中国で働く場合、普通のサラリーマンなら就労ビザを取得すればいいのですが、マスコミだけは「ジャーナリスト(J)ビザ」が必要です。

特定の職業に限ったビザは、ジャーナリストだけです。

「医者ビザ」とか「大学教授ビザ」などはありません。あえて言えば「外交官ビザ」ぐらい。それぐらい、ジャーナリストは特別視、つまり警戒されています。

具体例をあげましょう。

例えば、私が中国のある地方に行って、環境破壊や農村の貧困の取材をするとします。

中国では取材をするのに何でも事前に許可が必要ですが、こういう取材は許可されません。

なので、お忍びで行くとします。でも、すぐばれる場合があります。

ホテルに泊まる時、外国人は必ずパスポートを見せなければいけません。

中国人ですら常に持たされている身分証を見せなければいけないので、外国人はなおさらです。

そこでホテルのスタッフが、私のパスポートの「Jビザ」の表示を見たら、地元の公安に「ジャーナリストが来ています」と連絡する規則があるのです。

知らせを受けた公安が「ん? そんな男は取材申請をしていないぞ?」と気付けば、すぐにホテルに駆けつけ、私を「何しに来た!」と詰問するわけです。

「いや~、観光で来たんですよ」「知り合いのおばあちゃんがいまして」などとその場を切り抜ける方法はありますが、その後は尾行されるので、取材は事実上困難となります。

さらに、こんな話も聞きました。

ある大手新聞の記者が、蛇頭(犯罪組織)の取材をしようと、秘密裏に北京から福建省へ取材に向かった時のこと。
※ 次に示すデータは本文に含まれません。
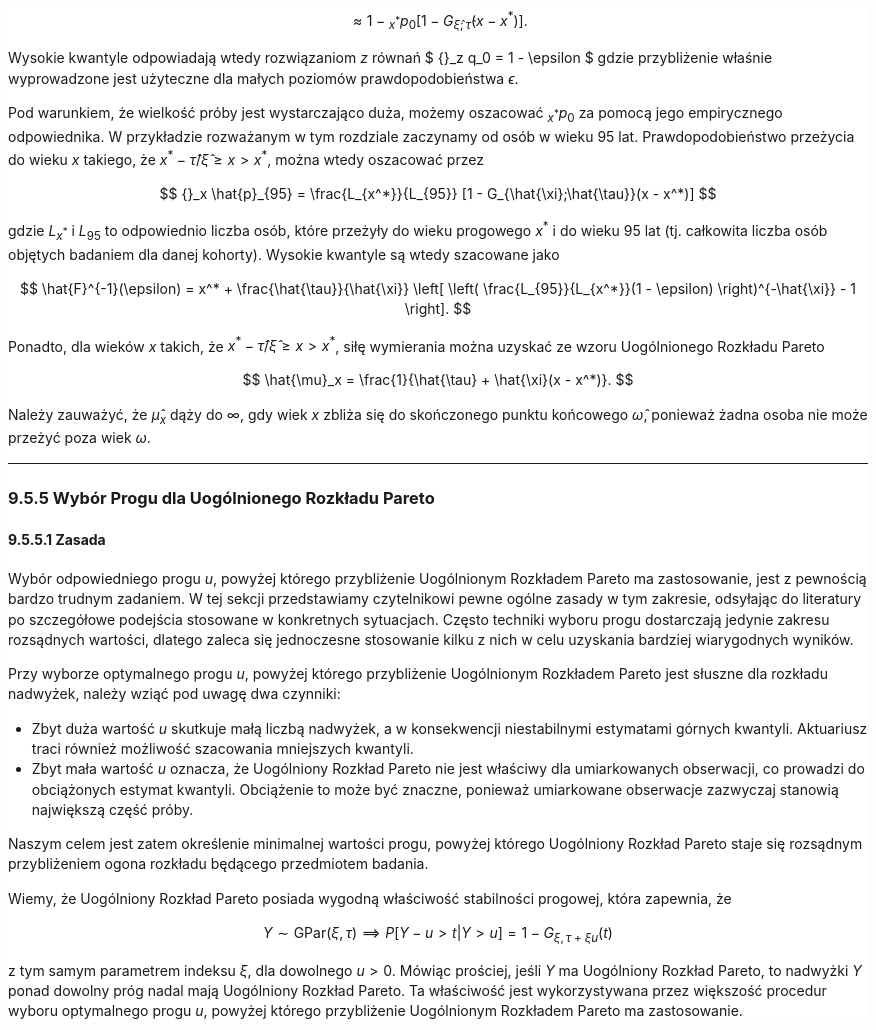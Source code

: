 $$ \approx 1 - {}_{x^*}p_0 [1 - G_{\hat{\xi};\hat{\tau}}(x - x^*)]. $$

Wysokie kwantyle odpowiadają wtedy rozwiązaniom $z$ równań $ {}_z q_0 = 1 - \epsilon $ gdzie przybliżenie właśnie wyprowadzone jest użyteczne dla małych poziomów prawdopodobieństwa $\epsilon$. 

Pod warunkiem, że wielkość próby jest wystarczająco duża, możemy oszacować ${}_{x^*}p_0$ za pomocą jego empirycznego odpowiednika. W przykładzie rozważanym w tym rozdziale zaczynamy od osób w wieku 95 lat. Prawdopodobieństwo przeżycia do wieku $x$ takiego, że $x^* - \hat{\tau}/\hat{\xi} \ge x > x^*$, można wtedy oszacować przez

$$ {}_x \hat{p}_{95} = \frac{L_{x^*}}{L_{95}} [1 - G_{\hat{\xi};\hat{\tau}}(x - x^*)] $$

gdzie $L_{x^*}$ i $L_{95}$ to odpowiednio liczba osób, które przeżyły do wieku progowego $x^*$ i do wieku 95 lat (tj. całkowita liczba osób objętych badaniem dla danej kohorty). Wysokie kwantyle są wtedy szacowane jako

$$ \hat{F}^{-1}(\epsilon) = x^* + \frac{\hat{\tau}}{\hat{\xi}} \left[ \left( \frac{L_{95}}{L_{x^*}}(1 - \epsilon) \right)^{-\hat{\xi}} - 1 \right]. $$

Ponadto, dla wieków $x$ takich, że $x^* - \hat{\tau}/\hat{\xi} \ge x > x^*$, siłę wymierania można uzyskać ze wzoru Uogólnionego Rozkładu Pareto

$$ \hat{\mu}_x = \frac{1}{\hat{\tau} + \hat{\xi}(x - x^*)}. $$

Należy zauważyć, że $\hat{\mu}_x$ dąży do $\infty$, gdy wiek $x$ zbliża się do skończonego punktu końcowego $\hat{\omega}$, ponieważ żadna osoba nie może przeżyć poza wiek $\omega$. 

---
### **9.5.5 Wybór Progu dla Uogólnionego Rozkładu Pareto**

#### **9.5.5.1 Zasada**
Wybór odpowiedniego progu $u$, powyżej którego przybliżenie Uogólnionym Rozkładem Pareto ma zastosowanie, jest z pewnością bardzo trudnym zadaniem. W tej sekcji przedstawiamy czytelnikowi pewne ogólne zasady w tym zakresie, odsyłając do literatury po szczegółowe podejścia stosowane w konkretnych sytuacjach. Często techniki wyboru progu dostarczają jedynie zakresu rozsądnych wartości, dlatego zaleca się jednoczesne stosowanie kilku z nich w celu uzyskania bardziej wiarygodnych wyników. 

Przy wyborze optymalnego progu $u$, powyżej którego przybliżenie Uogólnionym Rozkładem Pareto jest słuszne dla rozkładu nadwyżek, należy wziąć pod uwagę dwa czynniki: 

* Zbyt duża wartość $u$ skutkuje małą liczbą nadwyżek, a w konsekwencji niestabilnymi estymatami górnych kwantyli. Aktuariusz traci również możliwość szacowania mniejszych kwantyli. 
* Zbyt mała wartość $u$ oznacza, że Uogólniony Rozkład Pareto nie jest właściwy dla umiarkowanych obserwacji, co prowadzi do obciążonych estymat kwantyli. Obciążenie to może być znaczne, ponieważ umiarkowane obserwacje zazwyczaj stanowią największą część próby. 

Naszym celem jest zatem określenie minimalnej wartości progu, powyżej którego Uogólniony Rozkład Pareto staje się rozsądnym przybliżeniem ogona rozkładu będącego przedmiotem badania. 

Wiemy, że Uogólniony Rozkład Pareto posiada wygodną właściwość stabilności progowej, która zapewnia, że

$$ Y \sim \text{GPar}(\xi, \tau) \implies P[Y - u > t | Y > u] = 1 - G_{\xi, \tau + \xi u}(t) $$

z tym samym parametrem indeksu $\xi$, dla dowolnego $u > 0$. Mówiąc prościej, jeśli $Y$ ma Uogólniony Rozkład Pareto, to nadwyżki $Y$ ponad dowolny próg nadal mają Uogólniony Rozkład Pareto. Ta właściwość jest wykorzystywana przez większość procedur wyboru optymalnego progu $u$, powyżej którego przybliżenie Uogólnionym Rozkładem Pareto ma zastosowanie. 
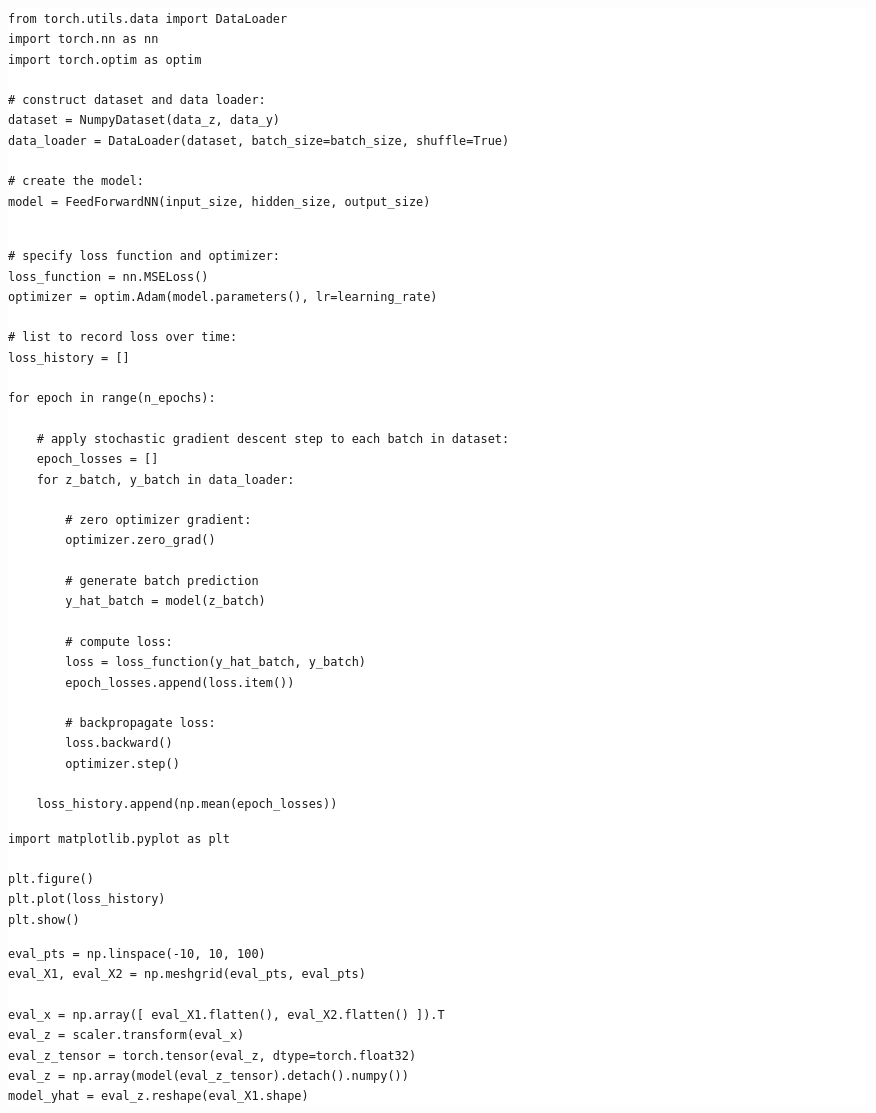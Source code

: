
 ```{code-cell}
from torch.utils.data import DataLoader
import torch.nn as nn
import torch.optim as optim

# construct dataset and data loader:
dataset = NumpyDataset(data_z, data_y)
data_loader = DataLoader(dataset, batch_size=batch_size, shuffle=True)

# create the model:
model = FeedForwardNN(input_size, hidden_size, output_size)
```

```{code-cell}

# specify loss function and optimizer:
loss_function = nn.MSELoss()
optimizer = optim.Adam(model.parameters(), lr=learning_rate)

# list to record loss over time:
loss_history = []

for epoch in range(n_epochs):
    
    # apply stochastic gradient descent step to each batch in dataset:
    epoch_losses = []
    for z_batch, y_batch in data_loader:
        
        # zero optimizer gradient:
        optimizer.zero_grad()

        # generate batch prediction
        y_hat_batch = model(z_batch)
        
        # compute loss:
        loss = loss_function(y_hat_batch, y_batch)
        epoch_losses.append(loss.item())

        # backpropagate loss:
        loss.backward()
        optimizer.step()
    
    loss_history.append(np.mean(epoch_losses))
```

```{code-cell}
import matplotlib.pyplot as plt

plt.figure()
plt.plot(loss_history)
plt.show()
```

```{code-cell}
eval_pts = np.linspace(-10, 10, 100)
eval_X1, eval_X2 = np.meshgrid(eval_pts, eval_pts)

eval_x = np.array([ eval_X1.flatten(), eval_X2.flatten() ]).T
eval_z = scaler.transform(eval_x)
eval_z_tensor = torch.tensor(eval_z, dtype=torch.float32)
eval_z = np.array(model(eval_z_tensor).detach().numpy())
model_yhat = eval_z.reshape(eval_X1.shape)
```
空港に降りると、公安の人々が待ち受け、こう言われたそうです。

「○○さんですね。申し訳ありませんが、このまま北京へお帰りください」

新聞社やテレビ局の職場では、電話が盗聴されているのは普通です。

また、どの職場でも中国人助手がいるのですが、彼らは中国当局の人材派遣組織を仲介して働いているので、スパイ的役割を担っている人もいるそうです。

他にも、携帯電話が微弱な電波を発信していて名義人がどこにいるか調べるとか、いろいろな手段で記者の動きを事前に察知するようです。

なので、秘密で取材しようとしても、どこかで漏れているケースが多い。

慎重な人は事務所で大事な話はせず、地方に行く時は自分名義の携帯は置いていき、中国人の知人名義で買った携帯を使っています。

情報源と会う時も、何度も待ち合わせを変える工夫も必要です。

そこまでしてもきっちりマークされてることが多いと言いますから、中国は笑顔の裏にまだまだ恐ろしい表情を隠しています。

しかし、「国家」というものは多かれ少なかれ、そういう両面を持っているもの。単純に「中国はひどい国。日本は自由な国」とは言いきれるかどうか…。